Mohon tunggu...
IDRIS APANDI
IDRIS APANDI Mohon Tunggu... Penulis - Penikmat bacaan dan tulisan

Pemelajar sepanjang hayat.

Selanjutnya

Tutup

Humaniora

Kita Pribumi, Kita Indonesia, Bukan Tiko

16 April 2017   12:37 Diperbarui: 16 April 2017   22:00 1369
+
Laporkan Konten
Laporkan Akun
Kompasiana adalah platform blog. Konten ini menjadi tanggung jawab bloger dan tidak mewakili pandangan redaksi Kompas.
Lihat foto
Unity (Ilustrasi :http://www.unitynz.org)

KITA PRIBUMI, KITA INDONESIA, BUKAN TIKO

Oleh:

IDRIS APANDI

Parasaan Saya sebenarnya gamang dan emosional ketika hendak menulis tulisan ini. Takut disebut provokatif dan menyebarkan isu SARA. Tapi rasa “kepribumian” Saya yang sudah sangat tersentuh menyebabkan Saya memutuskan menulis tulisan ini sebagai bentuk respon dari seorang umat Islam yang tidak sudi melihat ulama dihina, dan sebagai anak bangsa yang tidak suka melihat adanya etnis yang arogan terhadap etnis yang lainnya.

Istilah pribumi dan non-pribumi kembali mencuat beberapa hari yang lalu, ketika seorang mahasiswa berinisial SHS yang kebetulan keturunan etnis non-pribumi (Tionghoa) menghina dengan ucapan yang sangat kasar dan rasialis terhadap Tuan Guru Bajang (TGB) atau Muhammad Zainul Majdi, seorang pribumi, salah satu putra terbaik Indonesia, ulama yang juga menjabat sebagai Gubernut Nusa Tenggara Barat (NTB).

Sebagaimana yang diberitakan oleh banyak media, kasus tersebut terjadi TGB beserta istrinya mengantre di loket tiket Batik Air di bandara Changi Singapura (09/04/2017). TBG lalu keluar dengan tujan untuk menanyakan jadwal penerbangan. Ketika hendak masuk kembali ke dalam antrean, SHS menghardiknya karena TGB disangkanya menyerobot antrean. SHS mengucapkan kalimat “Dasar Indo, dasar Indonesia, Dasar pribumi tiko”. Setelah TGB melaporkan hal ini kepada polisi di Bandara Soekarno-Hatta, SHS pun meminta maaf dan berjanji tidak akan mengulanginya lagi.
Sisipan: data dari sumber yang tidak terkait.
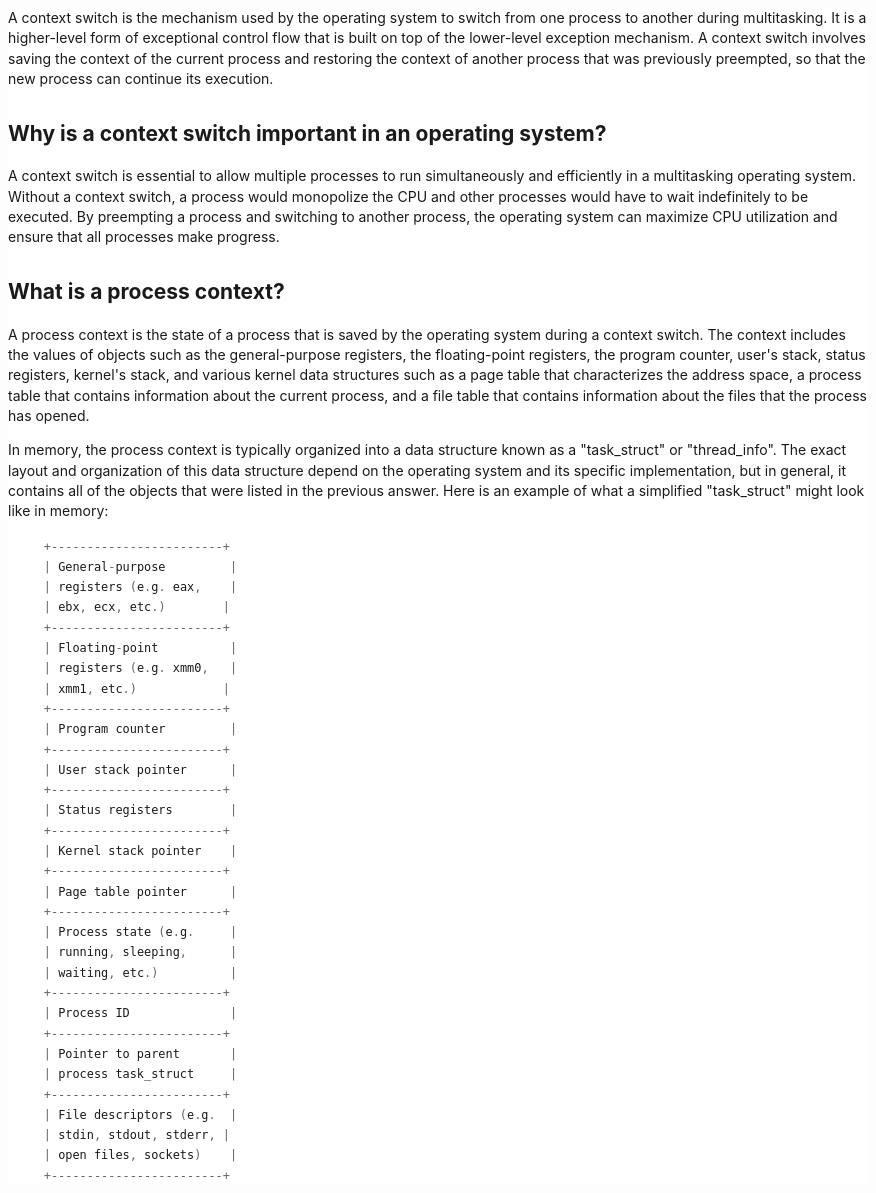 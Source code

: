 A context switch is the mechanism used by the operating system to switch from one process to another during multitasking. It is a higher-level form of exceptional control flow that is built on top of the lower-level exception mechanism. A context switch involves saving the context of the current process and restoring the context of another process that was previously preempted, so that the new process can continue its execution.

## Why is a context switch important in an operating system?

A context switch is essential to allow multiple processes to run simultaneously and efficiently in a multitasking operating system. Without a context switch, a process would monopolize the CPU and other processes would have to wait indefinitely to be executed. By preempting a process and switching to another process, the operating system can maximize CPU utilization and ensure that all processes make progress.

## What is a process context?

A process context is the state of a process that is saved by the operating system during a context switch. The context includes the values of objects such as the general-purpose registers, the floating-point registers, the program counter, user's stack, status registers, kernel's stack, and various kernel data structures such as a page table that characterizes the address space, a process table that contains information about the current process, and a file table that contains information about the files that the process has opened.

In memory, the process context is typically organized into a data structure known as a "task_struct" or "thread_info". The exact layout and organization of this data structure depend on the operating system and its specific implementation, but in general, it contains all of the objects that were listed in the previous answer. Here is an example of what a simplified "task_struct" might look like in memory:
```c
     +------------------------+
     | General-purpose         |
     | registers (e.g. eax,    |
     | ebx, ecx, etc.)        |
     +------------------------+
     | Floating-point          |
     | registers (e.g. xmm0,   |
     | xmm1, etc.)            |
     +------------------------+
     | Program counter         |
     +------------------------+
     | User stack pointer      |
     +------------------------+
     | Status registers        |
     +------------------------+
     | Kernel stack pointer    |
     +------------------------+
     | Page table pointer      |
     +------------------------+
     | Process state (e.g.     |
     | running, sleeping,      |
     | waiting, etc.)          |
     +------------------------+
     | Process ID              |
     +------------------------+
     | Pointer to parent       |
     | process task_struct     |
     +------------------------+
     | File descriptors (e.g.  |
     | stdin, stdout, stderr, |
     | open files, sockets)    |
     +------------------------+
```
Dia menulis surat permohonan maaf di atas materai, dan TGB pun telah memaafkannya, tidak ingin memperpanjang kasus tersebut.
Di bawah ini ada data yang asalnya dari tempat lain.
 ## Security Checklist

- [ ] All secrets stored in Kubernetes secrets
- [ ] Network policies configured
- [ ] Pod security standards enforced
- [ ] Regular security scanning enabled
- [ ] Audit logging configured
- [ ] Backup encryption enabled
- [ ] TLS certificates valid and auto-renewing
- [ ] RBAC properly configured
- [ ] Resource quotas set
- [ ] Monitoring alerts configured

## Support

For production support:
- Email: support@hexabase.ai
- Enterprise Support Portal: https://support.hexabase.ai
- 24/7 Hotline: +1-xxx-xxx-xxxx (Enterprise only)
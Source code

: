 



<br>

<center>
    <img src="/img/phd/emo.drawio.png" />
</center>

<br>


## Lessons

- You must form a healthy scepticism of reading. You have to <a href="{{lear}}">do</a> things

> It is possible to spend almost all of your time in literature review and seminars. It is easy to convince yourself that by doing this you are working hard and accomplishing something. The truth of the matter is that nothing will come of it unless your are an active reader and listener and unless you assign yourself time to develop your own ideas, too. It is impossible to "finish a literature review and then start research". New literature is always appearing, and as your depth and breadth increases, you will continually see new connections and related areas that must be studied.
Tiko adalah kependekan dari “Tikus Kotor”. Kata yang sangat kasar dan merendahkan harkat dan martabat manusia. Kalimat tersebut sangat tidak layak diucapkan kepada siapapun dan berasal dari etnis apapun. Tikus adalah makhluk yang biasa berdiam di tempat yang kotor, bau, lembab, gelap, banyak sampah, suka mencuri makanan, merusak bangunan dan peralatan, serta symbol dari koruptor. Sungguh sangat hina siapa pun yang disebut sebagai “Tiko”.

Walau pun telah dihina oleh seorang anak muda yang usia jauh di bawahnya, tapi TGB memaafkannya. Ini kemuliaan akhlak yang perlu menjadi teladan bagi semua anak bangsa. Walau demikian, kasus ini perlu menjadi pelajaran bagi kita semua agar menjaga emosi, tidak arogan, tidak reaktif, mengedepankan klarifikasi jika menghadapi sebuah masalah, menjaga etika, dan perlunya menghormati antarsesama manusia.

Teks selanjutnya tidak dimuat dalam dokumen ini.